Tanto na saúde pública quanto na privada, há o desafio do déficit de médicos psiquiatras para atuar em rede e com acesso adequado aos pacientes. Por isso, a abordagem dos transtornos mentais comuns demanda linhas de cuidado estruturadas com base nas melhores evidências científicas disponíveis. Protocolos clínicos, acompanhamento contínuo, terapias psicológicas e, quando necessário, intervenções farmacológicas devem fazer parte de uma estratégia integrada, acessível e sustentável — tanto no setor público quanto no privado. A integração entre os serviços da rede pública e privada, quando orientada por princípios de qualidade e continuidade do cuidado, amplia o alcance e a resolutividade dessas ações.

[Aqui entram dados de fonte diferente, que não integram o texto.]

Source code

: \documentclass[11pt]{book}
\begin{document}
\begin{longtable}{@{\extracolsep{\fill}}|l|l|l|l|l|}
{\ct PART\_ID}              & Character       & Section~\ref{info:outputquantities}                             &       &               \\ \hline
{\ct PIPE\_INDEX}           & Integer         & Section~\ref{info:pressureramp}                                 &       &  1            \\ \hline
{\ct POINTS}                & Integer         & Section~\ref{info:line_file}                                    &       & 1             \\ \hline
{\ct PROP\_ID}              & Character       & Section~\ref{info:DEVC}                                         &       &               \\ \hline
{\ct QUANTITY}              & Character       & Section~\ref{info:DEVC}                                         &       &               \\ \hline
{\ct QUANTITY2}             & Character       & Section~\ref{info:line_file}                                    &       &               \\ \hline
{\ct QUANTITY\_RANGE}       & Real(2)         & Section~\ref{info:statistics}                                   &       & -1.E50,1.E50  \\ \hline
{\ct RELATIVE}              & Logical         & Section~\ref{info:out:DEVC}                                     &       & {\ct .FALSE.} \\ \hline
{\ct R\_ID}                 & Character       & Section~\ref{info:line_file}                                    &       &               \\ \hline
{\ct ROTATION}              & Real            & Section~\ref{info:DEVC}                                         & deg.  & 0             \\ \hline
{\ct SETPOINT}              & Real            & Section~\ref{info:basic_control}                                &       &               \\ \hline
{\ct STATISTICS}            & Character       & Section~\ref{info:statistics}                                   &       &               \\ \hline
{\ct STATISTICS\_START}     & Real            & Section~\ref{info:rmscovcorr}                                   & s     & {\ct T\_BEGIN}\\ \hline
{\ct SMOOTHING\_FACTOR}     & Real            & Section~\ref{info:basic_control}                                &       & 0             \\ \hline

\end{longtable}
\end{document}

A NR-1, ao incorporar os fatores psicossociais ao gerenciamento de riscos ocupacionais, abre caminho para uma nova cultura de saúde no trabalho — mais humana, inclusiva e integrada. A cultura de saúde não se revela meramente pela contratação de uma consultoria especializada e adoção de “EPIs” em saúde mental, como apenas a oferta de serviços de telepsicologia. Trata-se de uma oportunidade estratégica para as empresas, e não apenas do cumprimento de uma obrigação legal. Ao promover ambientes saudáveis e sustentáveis, as organizações fortalecem seu capital humano, aumentam sua competitividade e contribuem para uma sociedade mais justa. Encarar a NR-1 sob essa ótica é transformar o cuidado com a saúde dos trabalhadores em um ativo corporativo valioso e perene. As empresas que agirem agora terão uma vantagem competitiva no futuro do trabalho.